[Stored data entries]
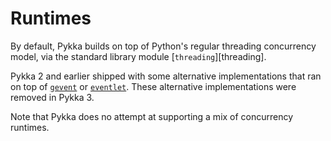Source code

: # Runtimes

By default, Pykka builds on top of Python's regular threading concurrency model,
via the standard library module [`threading`][threading].

Pykka 2 and earlier shipped with some alternative implementations that
ran on top of
[`gevent`](https://www.gevent.org/) or
[`eventlet`](https://eventlet.net/).
These alternative implementations were removed in Pykka 3.

Note that Pykka does no attempt at supporting a mix of concurrency runtimes.
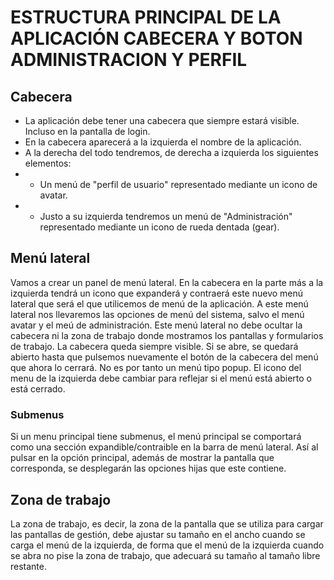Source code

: # ESTRUCTURA PRINCIPAL DE LA APLICACIÓN CABECERA Y BOTON ADMINISTRACION Y PERFIL

## Cabecera
- La aplicación debe tener una cabecera que siempre estará visible. Incluso en la pantalla de login.
- En la cabecera aparecerá a la izquierda el nombre de la aplicación.
- A la derecha del todo tendremos, de derecha a izquierda los siguientes elementos:
- - Un menú de "perfil de usuario" representado mediante un icono de avatar.
- - Justo a su izquierda tendremos un menú de "Administración" representado mediante un icono de rueda dentada (gear).


## Menú lateral
Vamos a crear un panel de menú lateral.
En la cabecera en la parte más a la izquierda tendrá un icono que expanderá y contraerá este nuevo menú lateral que será el que utilicemos de menú de la aplicación.
A este menú lateral nos llevaremos las opciones de menú del sistema, salvo el menú avatar y el meú de administración.
Este menú lateral no debe ocultar la cabecera ni la zona de trabajo donde mostramos los pantallas y formularios de trabajo. La cabecera queda siempre visible.
Si  se abre, se quedará abierto hasta que pulsemos nuevamente el botón de la cabecera del menú que ahora lo cerrará. No es por tanto un menú tipo popup.
El icono del menu de la izquierda debe cambiar para reflejar si el menú está abierto o está cerrado.

### Submenus
Si un menu principal tiene submenus, el menú principal se comportará como una sección expandible/contraible en la barra de menú lateral. Así al pulsar en la opción principal, además de mostrar la pantalla que corresponda, se desplegarán las opciones hijas que este contiene. 

## Zona de trabajo
La zona de trabajo, es decir, la zona de la pantalla que se utiliza para cargar las pantallas de gestión, debe ajustar su tamaño en el ancho cuando se carga el menú de la izquierda, de forma que el menú de la izquierda cuando se abra no pise la zona de trabajo, que adecuará su tamaño al tamaño libre restante.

__REQUIREMENT__
Beginning at the line above that contains "Pykka 2 and", repeat each line exactly through the one that contains "## Zona de trabajo", and leave out the pictures.

__RESPONSE TO THE EXERCISE__
Pykka 2 and earlier shipped with some alternative implementations that
ran on top of
[`gevent`](https://www.gevent.org/) or
[`eventlet`](https://eventlet.net/).
These alternative implementations were removed in Pykka 3.

Note that Pykka does no attempt at supporting a mix of concurrency runtimes.
Source code

: # ESTRUCTURA PRINCIPAL DE LA APLICACIÓN CABECERA Y BOTON ADMINISTRACION Y PERFIL

## Cabecera
- La aplicación debe tener una cabecera que siempre estará visible. Incluso en la pantalla de login.
- En la cabecera aparecerá a la izquierda el nombre de la aplicación.
- A la derecha del todo tendremos, de derecha a izquierda los siguientes elementos:
- - Un menú de "perfil de usuario" representado mediante un icono de avatar.
- - Justo a su izquierda tendremos un menú de "Administración" representado mediante un icono de rueda dentada (gear).


## Menú lateral
Vamos a crear un panel de menú lateral.
En la cabecera en la parte más a la izquierda tendrá un icono que expanderá y contraerá este nuevo menú lateral que será el que utilicemos de menú de la aplicación.
A este menú lateral nos llevaremos las opciones de menú del sistema, salvo el menú avatar y el meú de administración.
Este menú lateral no debe ocultar la cabecera ni la zona de trabajo donde mostramos los pantallas y formularios de trabajo. La cabecera queda siempre visible.
Si  se abre, se quedará abierto hasta que pulsemos nuevamente el botón de la cabecera del menú que ahora lo cerrará. No es por tanto un menú tipo popup.
El icono del menu de la izquierda debe cambiar para reflejar si el menú está abierto o está cerrado.

### Submenus
Si un menu principal tiene submenus, el menú principal se comportará como una sección expandible/contraible en la barra de menú lateral. Así al pulsar en la opción principal, además de mostrar la pantalla que corresponda, se desplegarán las opciones hijas que este contiene. 

## Zona de trabajo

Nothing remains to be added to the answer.